By 2023, Horowitz had joined Trinity's board, helping think through both the food and the fundraising, an effort that led him to community cookbooks.
"I felt like it was a really good way to raise money, especially in such polarizing times," he says. "A way to bring the community together, to tell the story of all these remarkable community members through food."
So they started asked for recipes in whatever form people felt comfortable submitting them: drawings, poems, instructions, memories. "Even if it’s just how you like butter on your toast," Horowitz says. "We wanted it to mean something."
Horowitz and the rest of the team put up handmade posters around the neighborhood, a scrappy riff on Uncle Sam, but with Julia Child: We want your recipe.
People responded by submitting their own entries and also asking how they could help launch the project.
The result became The East Village Cookbook: nearly 200 recipes that read less like a collection and more like a map of a place. On one page, contributions from institutions like Katz’s, B&H Dairy and Ray’s Candy Store. On another, Michelin-starred chefs and... a grandmother's meatloaf? Alan Cumming's go-to in the kitchen? A neighbor's family dish?
The book was released at the very start of 2025 without a big marketing push or any sort of PR involvement, a true grassroots movement to raise money for the soup kitchen. And raise money they did: the 5,500 copies printed as part of the initial run sold out. A special mention goes to area branding agency Champions Design, who produced the physical book entirely pro bono.
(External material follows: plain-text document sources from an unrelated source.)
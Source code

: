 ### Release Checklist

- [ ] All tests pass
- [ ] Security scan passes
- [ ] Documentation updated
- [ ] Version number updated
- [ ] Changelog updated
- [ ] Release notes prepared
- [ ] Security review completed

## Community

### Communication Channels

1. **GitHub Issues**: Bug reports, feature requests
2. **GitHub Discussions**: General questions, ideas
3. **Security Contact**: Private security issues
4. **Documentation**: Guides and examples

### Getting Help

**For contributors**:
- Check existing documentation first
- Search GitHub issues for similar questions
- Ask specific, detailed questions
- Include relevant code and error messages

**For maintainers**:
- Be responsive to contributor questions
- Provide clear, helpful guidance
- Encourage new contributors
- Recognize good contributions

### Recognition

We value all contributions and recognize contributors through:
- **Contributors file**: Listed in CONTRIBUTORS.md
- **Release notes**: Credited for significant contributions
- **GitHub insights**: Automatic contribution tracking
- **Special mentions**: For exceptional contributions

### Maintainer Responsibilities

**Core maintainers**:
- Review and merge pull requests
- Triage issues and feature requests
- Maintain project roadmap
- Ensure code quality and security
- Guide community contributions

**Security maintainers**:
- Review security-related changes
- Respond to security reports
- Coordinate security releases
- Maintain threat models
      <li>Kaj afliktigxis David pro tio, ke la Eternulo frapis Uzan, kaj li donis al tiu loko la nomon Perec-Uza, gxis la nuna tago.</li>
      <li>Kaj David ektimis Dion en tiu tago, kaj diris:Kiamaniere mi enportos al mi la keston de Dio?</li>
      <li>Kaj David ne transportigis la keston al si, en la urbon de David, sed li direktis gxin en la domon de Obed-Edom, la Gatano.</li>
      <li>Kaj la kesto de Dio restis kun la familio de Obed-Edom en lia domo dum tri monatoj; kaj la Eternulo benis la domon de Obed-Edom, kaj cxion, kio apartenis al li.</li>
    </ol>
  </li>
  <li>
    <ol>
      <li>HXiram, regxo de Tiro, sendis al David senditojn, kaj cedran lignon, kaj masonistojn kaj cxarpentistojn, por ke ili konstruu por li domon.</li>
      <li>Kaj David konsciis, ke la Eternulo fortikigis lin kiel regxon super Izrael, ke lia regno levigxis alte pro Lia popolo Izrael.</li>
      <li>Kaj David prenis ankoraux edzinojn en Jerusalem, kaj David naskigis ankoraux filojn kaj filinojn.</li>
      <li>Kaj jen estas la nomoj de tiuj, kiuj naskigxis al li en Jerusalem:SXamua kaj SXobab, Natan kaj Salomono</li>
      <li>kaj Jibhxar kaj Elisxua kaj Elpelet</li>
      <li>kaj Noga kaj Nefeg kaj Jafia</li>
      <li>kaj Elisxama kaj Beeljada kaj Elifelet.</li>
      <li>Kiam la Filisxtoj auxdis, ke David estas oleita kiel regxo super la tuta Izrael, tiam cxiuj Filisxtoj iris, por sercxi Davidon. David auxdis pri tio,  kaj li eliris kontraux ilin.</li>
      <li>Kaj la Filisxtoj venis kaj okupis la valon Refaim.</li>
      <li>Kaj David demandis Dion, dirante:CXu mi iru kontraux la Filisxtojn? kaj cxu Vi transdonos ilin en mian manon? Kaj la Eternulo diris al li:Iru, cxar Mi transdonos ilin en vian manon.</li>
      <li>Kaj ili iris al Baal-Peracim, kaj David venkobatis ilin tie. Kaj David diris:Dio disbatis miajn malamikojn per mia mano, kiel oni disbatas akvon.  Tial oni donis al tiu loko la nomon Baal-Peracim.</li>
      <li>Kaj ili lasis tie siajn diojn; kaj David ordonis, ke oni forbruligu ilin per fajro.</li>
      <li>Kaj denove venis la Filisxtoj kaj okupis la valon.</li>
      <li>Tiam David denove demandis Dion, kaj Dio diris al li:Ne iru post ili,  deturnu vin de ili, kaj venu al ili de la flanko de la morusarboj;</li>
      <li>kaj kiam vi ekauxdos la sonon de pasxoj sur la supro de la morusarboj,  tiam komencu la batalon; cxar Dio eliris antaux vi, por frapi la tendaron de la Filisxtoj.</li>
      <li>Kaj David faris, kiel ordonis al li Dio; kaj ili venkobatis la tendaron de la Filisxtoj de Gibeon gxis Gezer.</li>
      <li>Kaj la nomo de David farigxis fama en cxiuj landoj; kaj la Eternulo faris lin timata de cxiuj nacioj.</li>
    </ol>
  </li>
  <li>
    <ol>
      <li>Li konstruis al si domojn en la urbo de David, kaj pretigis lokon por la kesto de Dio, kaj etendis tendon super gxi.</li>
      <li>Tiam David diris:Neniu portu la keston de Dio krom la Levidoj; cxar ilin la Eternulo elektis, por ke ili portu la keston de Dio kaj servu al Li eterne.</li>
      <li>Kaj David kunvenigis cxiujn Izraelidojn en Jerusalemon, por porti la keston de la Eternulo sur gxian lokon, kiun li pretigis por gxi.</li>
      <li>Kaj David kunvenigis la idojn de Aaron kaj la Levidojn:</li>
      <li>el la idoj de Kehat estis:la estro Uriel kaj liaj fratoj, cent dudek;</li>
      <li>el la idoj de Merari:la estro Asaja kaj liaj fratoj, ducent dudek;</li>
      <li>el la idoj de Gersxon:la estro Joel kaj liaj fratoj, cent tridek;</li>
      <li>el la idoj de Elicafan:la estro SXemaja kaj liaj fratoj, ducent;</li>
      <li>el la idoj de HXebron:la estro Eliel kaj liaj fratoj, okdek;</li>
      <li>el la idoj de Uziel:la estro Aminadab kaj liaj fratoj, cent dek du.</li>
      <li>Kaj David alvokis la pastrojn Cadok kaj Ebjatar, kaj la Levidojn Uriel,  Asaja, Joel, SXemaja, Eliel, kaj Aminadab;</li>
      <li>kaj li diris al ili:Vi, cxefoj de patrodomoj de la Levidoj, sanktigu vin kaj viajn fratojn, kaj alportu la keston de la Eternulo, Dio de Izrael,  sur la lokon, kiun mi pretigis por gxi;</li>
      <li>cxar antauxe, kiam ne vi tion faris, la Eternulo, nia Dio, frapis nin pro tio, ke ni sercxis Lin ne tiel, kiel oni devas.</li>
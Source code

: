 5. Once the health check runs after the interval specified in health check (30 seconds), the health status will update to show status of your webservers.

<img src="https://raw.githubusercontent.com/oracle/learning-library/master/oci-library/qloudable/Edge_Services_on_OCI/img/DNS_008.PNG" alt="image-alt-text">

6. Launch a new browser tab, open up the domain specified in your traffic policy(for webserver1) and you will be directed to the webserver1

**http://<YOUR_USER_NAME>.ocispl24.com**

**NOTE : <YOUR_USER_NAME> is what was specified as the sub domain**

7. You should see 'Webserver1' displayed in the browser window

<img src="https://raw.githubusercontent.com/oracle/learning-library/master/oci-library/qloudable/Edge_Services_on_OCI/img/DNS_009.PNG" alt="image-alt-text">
As mentioned by New York Magazine, the tome become the year's top-selling cookbook at Kitchen Arts & Letters on the Upper East Side, a figure that catalyzed a renewed interest in the book across all forms of media in recent weeks.
According to Horowitz, hundreds of books are still being shipped every week and a half, all handled by volunteers. In the last week alone, the team brought in about $40,000. Overall, the project has raised roughly $160,000 for the soup kitchen, with 100% of proceeds post costs going directly to support it.
"I’d say 75% of sales now are from outside New York," Horowitz says, mentioning California, Canada, Europe and Australia. "It’s gone way beyond the neighborhood."
Those sorts of numbers clearly move the cookbook out of the East Village and into a interest arena, which is why publishers have approached the team about potential collaborations.
The irony is hard to miss: a hyper-local project, built without infrastructure or intention of scale, is now being courted by major publishing houses.
Horowitz is open about the next step: they're working on a possible second run with a broader release, perhaps alongside a big firm that could help print even more copies, faster. Don't worry, though, the intention is still to offer all proceeds to Trinity's soup kitchen.
As devastating as COVID was—and despite the fact that we’re still grappling with its aftermath—it’s hard not to see something hopeful in what came out of it. Projects like this one, born out of isolation and uncertainty, are a reminder of what makes New York City so damn special in the first place: the people who call it home and, of course, what they're eating.